Unfortunately it does not have any fine adjustments for the audio level so it is extremely difficult to match two audio clips exactly.  I copied a video from two tapes and in the better copy there was a dropout in the sound for several seconds.  The second copy did not have the dropout, so I tried to splice the short segment from the second video into the first one.  Since the audio could only be adjusted in 3dB increments, it could only be matched by putting all of the sliders on the equalizer about 1.5 dB upward.  When the audio clip is displayed as a wave file, it does not change in height as you adjust the volume in the 3dB steps.  In addition when 2 audio clips overlap there was a popping noise introduced.  This was solved by deleting the unwanted clip (which had no sound).  It was also not possible to make a smooth pop free transition between the inserted audio and the main video file.  The moral is that the only way to make a good audio splice is to do it externally with an audio only editor, and hope you can get them back in sync.  An added complication is that sometimes the audio clip would stop playing, or after saving the project, Movie Edit would give an error message upon reload, and delete the clip.  Audio editing that may take a couple of minutes on an audio only editor may take hours on Magix Movie Edit.

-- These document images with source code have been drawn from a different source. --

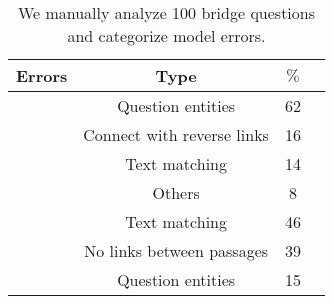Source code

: 
\begin{table}[!tb]
    \centering
    \small
      \begin{tabular}{lccc}
        \toprule
       \textbf{Errors} & \textbf{Type}  & \textbf{$\%$}\\
       \midrule
       & Question entities& 62  &\\
       \grr{} & Connect with reverse links& 16  &\\
       & Text matching& 14  &\\
       &Others& 8  &\\
       \midrule
       &Text matching& 46  &\\
       \name{} &No links between passages& 39  &\\
       & Question entities& 15  &\\
        
      \bottomrule
      \end{tabular}
      \caption{We manually analyze 100 bridge questions and categorize model errors. 
      }
    \label{tb:human-eval}

  \end{table}
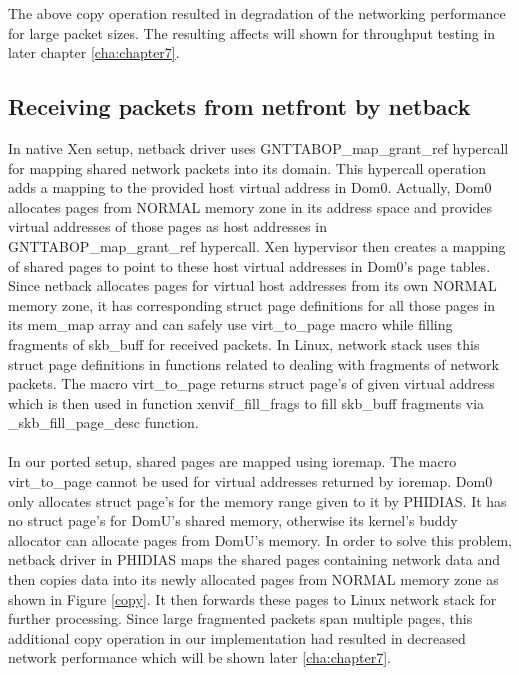 The above copy operation resulted in degradation of the networking performance for large packet sizes. The resulting affects will shown for throughput testing in later chapter \ref{cha:chapter7}.

\subsection{Receiving packets from netfront by netback \label{sec:rxnetfront}}
In native Xen setup, netback driver uses GNTTABOP\_map\_grant\_ref hypercall for mapping shared network packets into its domain. This hypercall operation adds a mapping to the provided host virtual address in Dom0. Actually, Dom0 allocates pages from NORMAL memory zone in its address space and provides virtual addresses of those pages as host addresses in  GNTTABOP\_map\_grant\_ref hypercall. Xen hypervisor then creates a mapping of shared pages to point to these host virtual addresses in Dom0's page tables. Since netback allocates pages for virtual host addresses from its own NORMAL memory zone, it has corresponding struct page definitions for all those pages in its mem\_map array \cite{mem_map} and can safely use virt\_to\_page macro while filling fragments of skb\_buff for received packets. In Linux, network stack uses this struct page definitions in functions related to dealing with fragments of network packets. The macro virt\_to\_page returns struct page's of given virtual address which is then used in function xenvif\_fill\_frags to fill skb\_buff fragments via \_skb\_fill\_page\_desc function.
\\
\\
In our ported setup, shared pages are mapped using ioremap. The macro virt\_to\_page cannot be used for virtual addresses returned by ioremap. Dom0 only allocates struct page's for the memory range given to it by PHIDIAS. It has no struct page's for DomU's shared memory, otherwise its kernel's buddy allocator  \cite{buddy} can allocate pages from DomU's memory. In order to solve this problem, netback driver in PHIDIAS maps the shared pages containing network data and then copies data into its newly allocated pages from NORMAL memory zone as shown in Figure \ref{copy}. It then forwards these pages to Linux network stack for further processing. Since large fragmented packets span multiple pages, this additional copy operation in our implementation had resulted in decreased network performance which will be shown later \ref{cha:chapter7}.
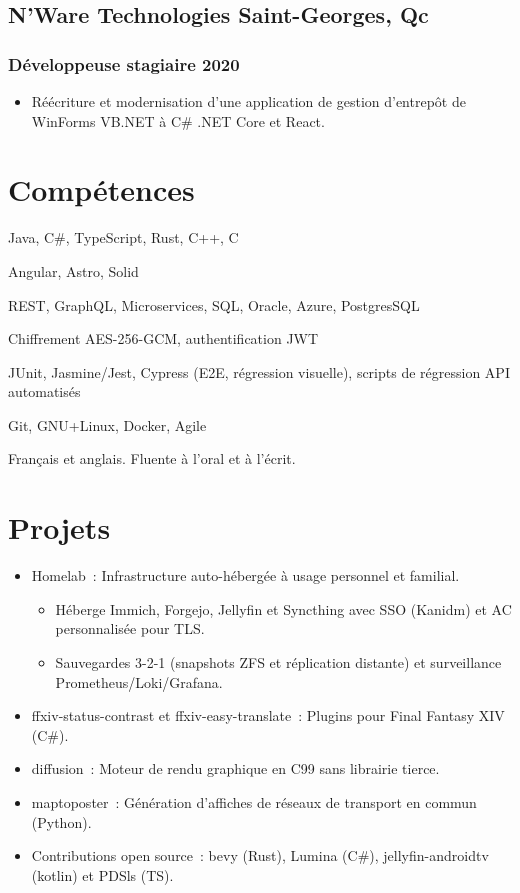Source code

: \documentclass[10pt]{article} %
\begin{document}
\subsection{N'Ware Technologies \hfill Saint-Georges, Qc}
\subsubsection{Développeuse stagiaire \hfill 2020}
\begin{itemize}
	\item Réécriture et modernisation d'une application de gestion d'entrepôt
        de WinForms VB.NET à C\# .NET Core et React.
\end{itemize}


\section{Compétences}
\begin{description}[itemsep=0pt]
	\item[Programmation] Java, C\#, TypeScript, Rust, C++, C
	\item[Frontend] Angular, Astro, Solid
	\item[Backend] REST, GraphQL, Microservices, SQL, Oracle, Azure, PostgresSQL
	\item[Sécurité] Chiffrement AES-256-GCM, authentification JWT
	\item[Tests] JUnit, Jasmine/Jest, Cypress (E2E, régression visuelle),
        scripts de régression API automatisés
	\item[Outils et pratiques] Git, GNU+Linux, Docker, Agile
	\item[Langues] Français et anglais. Fluente à l'oral et à l'écrit.
\end{description}


\section{Projets}
\begin{itemize}
	\item Homelab~: Infrastructure auto-hébergée à usage personnel et familial.
		\begin{itemize}
			\item Héberge Immich, Forgejo, Jellyfin et Syncthing avec SSO
			(Kanidm) et AC personnalisée pour TLS.
			\item Sauvegardes 3-2-1 (snapshots ZFS et réplication distante) et
			surveillance Prometheus/Loki/Grafana.
		\end{itemize}
    \item ffxiv-status-contrast et ffxiv-easy-translate~: Plugins pour Final
        Fantasy XIV (C\#).
	\item diffusion~: Moteur de rendu graphique en C99 sans librairie tierce.
    \item maptoposter~: Génération d'affiches de réseaux de transport en commun
        (Python).
    \item Contributions open source~: bevy (Rust), Lumina (C\#),
        \mbox{jellyfin-androidtv} (kotlin) et PDSls (TS).
\end{itemize}
\end{document}
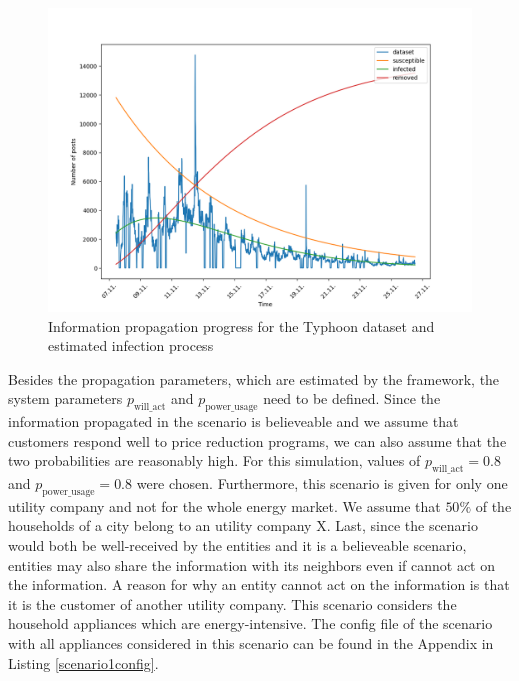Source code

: \begin{figure}[!ht]
    \center
    \includegraphics[scale=.7]{figs/parameter_estimation.png}
    \caption{Information propagation progress for the Typhoon dataset 
    and estimated infection process}
    \label{propagationestimationtyphoon}
\end{figure}

Besides the propagation parameters, which are estimated by the framework,
the system parameters $p_{\mathrm{will\_act}}$ and 
$p_{\mathrm{power\_usage}}$ need to be defined. Since the information 
propagated in the scenario
is believeable and we assume that customers respond well to price 
reduction programs, we can also assume that the two probabilities are 
reasonably high. For this simulation, values of $p_{\mathrm{will\_act}}=0.8$ and 
$p_{\mathrm{power\_usage}}=0.8$ were chosen. Furthermore, this scenario
is given for only one utility company and not for the whole 
energy market. We assume that $50\%$ of the households of a city belong
to an utility company X. Last, since the scenario would both be 
well-received by the entities and it is a believeable scenario, 
entities may also share the information with its neighbors even if
cannot act on the information. A reason for why an entity cannot act 
on the information is that it is the customer of another utility company.
This scenario considers the household appliances which are energy-intensive.
The config file of the scenario with all appliances considered in this
scenario can be found in the Appendix in Listing \ref{scenario1config}.


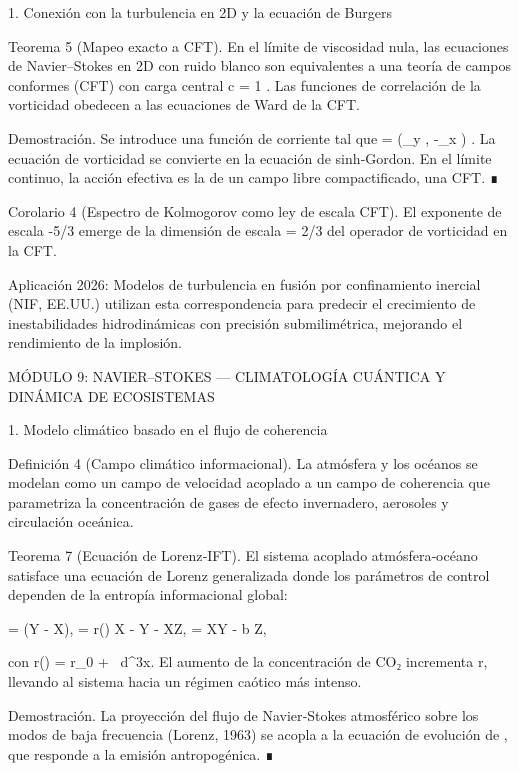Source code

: \documentclass[12pt,a4paper]{book}
\begin{document}
1. Conexión con la turbulencia en 2D y la ecuación de Burgers

Teorema 5 (Mapeo exacto a CFT). En el límite de viscosidad nula, las ecuaciones de Navier–Stokes en 2D con ruido blanco son equivalentes a una teoría de campos conformes (CFT) con carga central  c = 1 . Las funciones de correlación de la vorticidad obedecen a las ecuaciones de Ward de la CFT.

Demostración. Se introduce una función de corriente  \psi  tal que   = (\partial_y \psi, -\partial_x \psi) . La ecuación de vorticidad se convierte en la ecuación de sinh‑Gordon. En el límite continuo, la acción efectiva es la de un campo libre compactificado, una CFT. ∎

Corolario 4 (Espectro de Kolmogorov como ley de escala CFT). El exponente de escala  -5/3  emerge de la dimensión de escala  \Delta = 2/3  del operador de vorticidad en la CFT.

Aplicación 2026: Modelos de turbulencia en fusión por confinamiento inercial (NIF, EE.UU.) utilizan esta correspondencia para predecir el crecimiento de inestabilidades hidrodinámicas con precisión submilimétrica, mejorando el rendimiento de la implosión.

MÓDULO 9: NAVIER–STOKES — CLIMATOLOGÍA CUÁNTICA Y DINÁMICA DE ECOSISTEMAS

1. Modelo climático basado en el flujo de coherencia

Definición 4 (Campo climático informacional). La atmósfera y los océanos se modelan como un campo de velocidad  acoplado a un campo de coherencia \rho que parametriza la concentración de gases de efecto invernadero, aerosoles y circulación oceánica.

Teorema 7 (Ecuación de Lorenz‑IFT). El sistema acoplado atmósfera‑océano satisface una ecuación de Lorenz generalizada donde los parámetros de control dependen de la entropía informacional global:

 = \sigma(Y - X), \quad {} = r(\rho) X - Y - XZ, \quad {} = XY - b Z,

con r(\rho) = r_0 + \alpha \int \rho \ln \rho \, d^3x. El aumento de la concentración de CO₂ incrementa r, llevando al sistema hacia un régimen caótico más intenso.

Demostración. La proyección del flujo de Navier‑Stokes atmosférico sobre los modos de baja frecuencia (Lorenz, 1963) se acopla a la ecuación de evolución de \rho, que responde a la emisión antropogénica. ∎
\end{document}
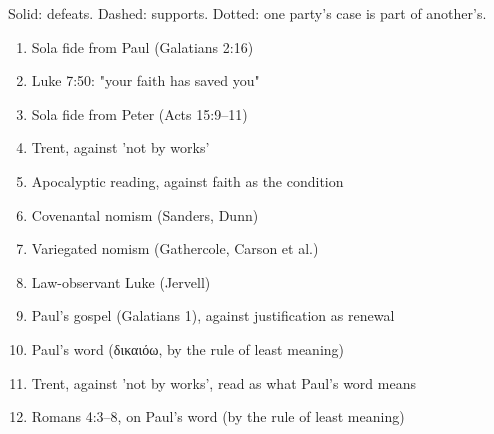 \documentclass[11pt]{article}
\begin{document}
\noindent Solid: defeats. Dashed: supports. Dotted: one party's case is part of another's.
\begin{enumerate}
\item Sola fide from Paul (Galatians 2:16)
\item Luke 7:50: "your faith has saved you"
\item Sola fide from Peter (Acts 15:9–11)
\item Trent, against 'not by works'
\item Apocalyptic reading, against faith as the condition
\item Covenantal nomism (Sanders, Dunn)
\item Variegated nomism (Gathercole, Carson et al.)
\item Law-observant Luke (Jervell)
\item Paul's gospel (Galatians 1), against justification as renewal
\item Paul's word (δικαιόω, by the rule of least meaning)
\item Trent, against 'not by works', read as what Paul's word means
\item Romans 4:3–8, on Paul's word (by the rule of least meaning)
\end{enumerate}
\end{document}
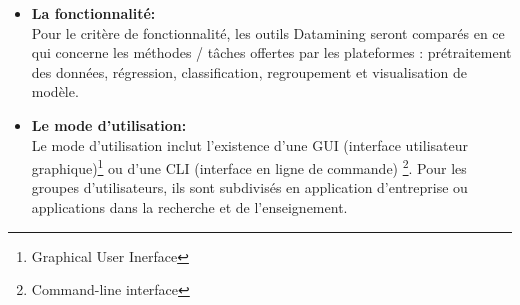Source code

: \begin{itemize}
    \item[\ding{233}] \textbf{La fonctionnalité:}\\
    Pour le critère de fonctionnalité, les outils Datamining seront comparés en ce qui concerne les méthodes / tâches offertes par les plateformes : prétraitement des données, régression, classification, regroupement et visualisation de modèle.
    \\
    
    \item[\ding{233}] \textbf{Le mode d'utilisation:}\\
    Le mode d'utilisation inclut l’existence d'une GUI (interface utilisateur graphique)\footnote{Graphical User Inerface} ou d'une CLI (interface en ligne de commande) \footnote{Command-line interface}. Pour les groupes d’utilisateurs, ils sont subdivisés en  application d’entreprise ou applications dans la recherche et de l'enseignement.\\
    
\end{itemize}
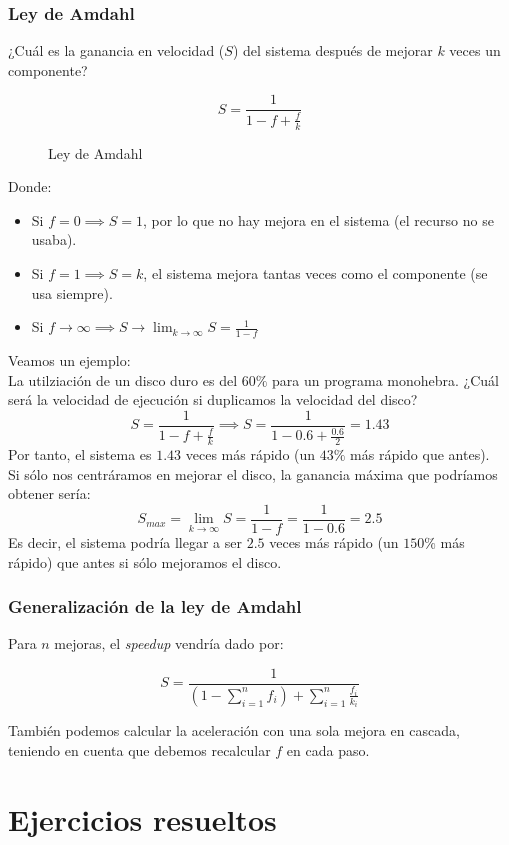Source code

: \documentclass[12pt,spanish]{article}
\begin{document}
\subsubsection{Ley de Amdahl}
¿Cuál es la ganancia en velocidad ($S$) del sistema después de mejorar $k$ veces un componente?
\begin{figure}[H]
	\begin{equation}
		S=\frac{1}{1-f+\frac{f}{k}}
	\end{equation}
	\caption{Ley de Amdahl}
\end{figure}
Donde:
\begin{itemize}
	\item Si $f=0 \implies S=1$, por lo que no hay mejora en el sistema (el recurso no se usaba).
	\item Si $f=1 \implies S=k$, el sistema mejora tantas veces como el componente (se usa siempre).
	\item Si $f\to \infty \implies S \to \lim_{k \to \infty} S=\frac{1}{1-f}$
\end{itemize}

Veamos un ejemplo:\\
La utilziación de un disco duro es del $60\%$ para un programa monohebra. ¿Cuál será la velocidad de ejecución si duplicamos la velocidad del disco?
\[
S=\frac{1}{1-f+\frac{f}{k}} \implies S=\frac{1}{1-0.6+\frac{0.6}{2}}=1.43
\]
Por tanto, el sistema es $1.43$ veces más rápido (un $43\%$ más rápido que antes).\\
Si sólo nos centráramos en mejorar el disco, la ganancia máxima que podríamos obtener sería:
\[
S_{max}=\lim_{k \to \infty}S=\frac{1}{1-f}=\frac{1}{1-0.6}=2.5
\]
Es decir, el sistema podría llegar a ser $2.5$ veces más rápido (un $150\%$ más rápido) que antes si sólo mejoramos el disco.

\subsubsection{Generalización de la ley de Amdahl}

Para $n$ mejoras, el \textit{speedup} vendría dado por:

\[
S=\frac{1}{(1-\sum_{i=1}^{n}f_i) + \sum_{i=1}^{n}\frac{f_i}{k_i}}
\]

También podemos calcular la aceleración con una sola mejora en cascada, teniendo en cuenta que debemos recalcular $f$ en cada paso.


\section{Ejercicios resueltos}
\end{document}
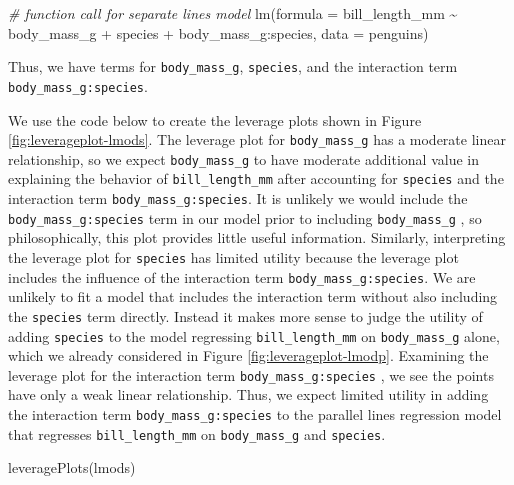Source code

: \documentclass[
]{book}
\newenvironment{Shaded}{\begin{snugshade}}{\end{snugshade}}
\newcommand{\AttributeTok}[1]{\textcolor[rgb]{0.77,0.63,0.00}{#1}}
\newcommand{\CommentTok}[1]{\textcolor[rgb]{0.56,0.35,0.01}{\textit{#1}}}
\newcommand{\FunctionTok}[1]{\textcolor[rgb]{0.00,0.00,0.00}{#1}}
\newcommand{\NormalTok}[1]{#1}
\newcommand{\SpecialCharTok}[1]{\textcolor[rgb]{0.00,0.00,0.00}{#1}}
\theoremstyle{definition}
\theoremstyle{definition}
\theoremstyle{definition}
\theoremstyle{definition}
\theoremstyle{remark}
\begin{document}
\begin{Shaded}
\begin{Highlighting}[]
\CommentTok{\# function call for separate lines model}
\FunctionTok{lm}\NormalTok{(}\AttributeTok{formula =}\NormalTok{ bill\_length\_mm }\SpecialCharTok{\textasciitilde{}}\NormalTok{ body\_mass\_g }\SpecialCharTok{+}\NormalTok{ species }\SpecialCharTok{+}\NormalTok{ body\_mass\_g}\SpecialCharTok{:}\NormalTok{species,}
   \AttributeTok{data =}\NormalTok{ penguins)}
\end{Highlighting}
\end{Shaded}

Thus, we have terms for \texttt{body\_mass\_g}, \texttt{species}, and the interaction
term \texttt{body\_mass\_g:species}.

We use the code below to create the leverage plots shown in Figure
\ref{fig:leverageplot-lmods}. The leverage plot for \texttt{body\_mass\_g} has a
moderate linear relationship, so we expect \texttt{body\_mass\_g} to have
moderate additional value in explaining the behavior of \texttt{bill\_length\_mm}
after accounting for \texttt{species} and the interaction term
\texttt{body\_mass\_g:species}. It is unlikely we would include the
\texttt{body\_mass\_g:species} term in our model prior to including \texttt{body\_mass\_g}
, so philosophically, this plot provides little useful information.
Similarly, interpreting the leverage plot for \texttt{species} has limited
utility because the leverage plot includes the influence of the
interaction term \texttt{body\_mass\_g:species}. We are unlikely to fit a model
that includes the interaction term without also including the \texttt{species}
term directly. Instead it makes more sense to judge the utility of
adding \texttt{species} to the model regressing \texttt{bill\_length\_mm} on
\texttt{body\_mass\_g} alone, which we already considered in Figure
\ref{fig:leverageplot-lmodp}. Examining the leverage plot for the
interaction term \texttt{body\_mass\_g:species} , we see the points have only a
weak linear relationship. Thus, we expect limited utility in adding the
interaction term \texttt{body\_mass\_g:species} to the parallel lines regression
model that regresses \texttt{bill\_length\_mm} on \texttt{body\_mass\_g} and \texttt{species}.

\begin{Shaded}
\begin{Highlighting}[]
\FunctionTok{leveragePlots}\NormalTok{(lmods)}
\end{Highlighting}
\end{Shaded}
\end{document}
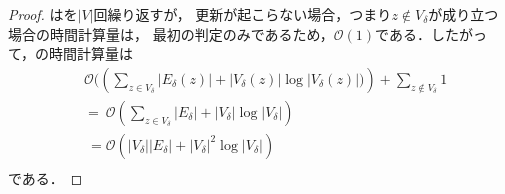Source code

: \begin{proof}
  はを$\lvert V\rvert$回繰り返すが，
  更新が起こらない場合，つまり$z\notin V_\delta$が成り立つ場合の時間計算量は，
  最初の判定のみであるため，$\mathcal{O}(1)$である．したがって，の時間計算量は
  \begin{equation*}
    \begin{aligned}
      &\mathcal{O}(\left(
        \sum_{z\in V_\delta}\lvert E_\delta(z)\rvert+\lvert V_\delta(z)\rvert\log\lvert V_\delta(z)\rvert)
        \right)+\sum_{z\notin V_\delta}1 \nonumber\\
      &=\:\mathcal{O}(\sum_{z\in V_\delta}\lvert E_\delta\rvert
      +\lvert V_\delta\rvert\log\lvert V_\delta\rvert)\nonumber\\
      &\:=\mathcal{O}(\lvert V_\delta\rvert\lvert E_\delta\rvert
      +\lvert V_\delta\rvert^2\log\lvert V_\delta\rvert) \nonumber\\
    \end{aligned}
  \end{equation*}
  である．
\end{proof}
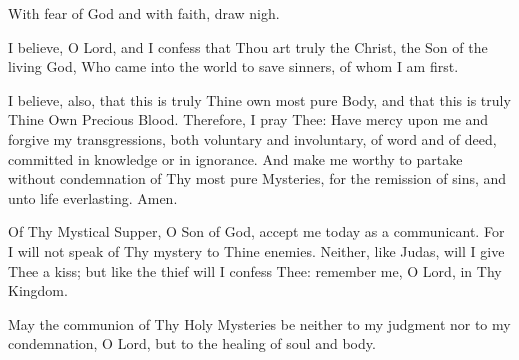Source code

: \begin{liturgicaltext}
    \deacon With fear of God and with faith, draw nigh.
    \choir
\end{liturgicaltext}
\begin{liturgicaltext}
    \priest I believe, O Lord, and I confess that Thou art truly the Christ, the Son of the living God, Who came into the world to save sinners, of whom I am first.
    \item[] I believe, also, that this is truly Thine own most pure Body, and that this is truly Thine Own Precious Blood. Therefore, I pray Thee: Have mercy upon me and forgive my transgressions, both voluntary and involuntary, of word and of deed, committed in knowledge or in ignorance. And make me worthy to partake without condemnation of Thy most pure Mysteries, for the remission of sins, and unto life everlasting. Amen.
    \item[] Of Thy Mystical Supper, O Son of God, accept me today as a communicant. For I will not speak of Thy mystery to Thine enemies. Neither, like Judas, will I give Thee a kiss; but like the thief will I confess Thee: remember me, O Lord, in Thy Kingdom.
    \item[] May the communion of Thy Holy Mysteries be neither to my judgment nor to my condemnation, O Lord, but to the healing of soul and body.
\end{liturgicaltext}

For restoring color balance, most of the products have some good features.  But the Magix Movie Edit lacks precise adjustment of HLS hue/lightness/saturation.  Specifically hue adjustment is only available on an obscure window with a small unlabeled slider.  This is a gross oversight because the NTSC system is notorious for shifting the hue.  Adjusting the RGB red/green/blue levels is not the same as adjusting the hue, and can not compensate for a phase shift in the color signal.  Automatic color control is often unusable in long videos because it can misadjust during motion and create off the wall colors.


So far it is quite evident that the programs are geared more towards creation of new videos than the restoration of older material.


*Registry changes for Hauppauge 250

The keys are in [HKEY_LOCAL_MACHINE\CurrentControlSet\Services\Globespan\Parameters\ivac15\Driver]

Change the HcwAudioScart1Volume.  It defaults to 7701 but by changing the 77 to a lower value it is possible to lower the audio.  The HcwAudioScart1Prescale can also be lowered and this might also fix the problem.  The Hauppauge 150 has keys that allow completely disabling the ACL, but they have not been discovered for the 250.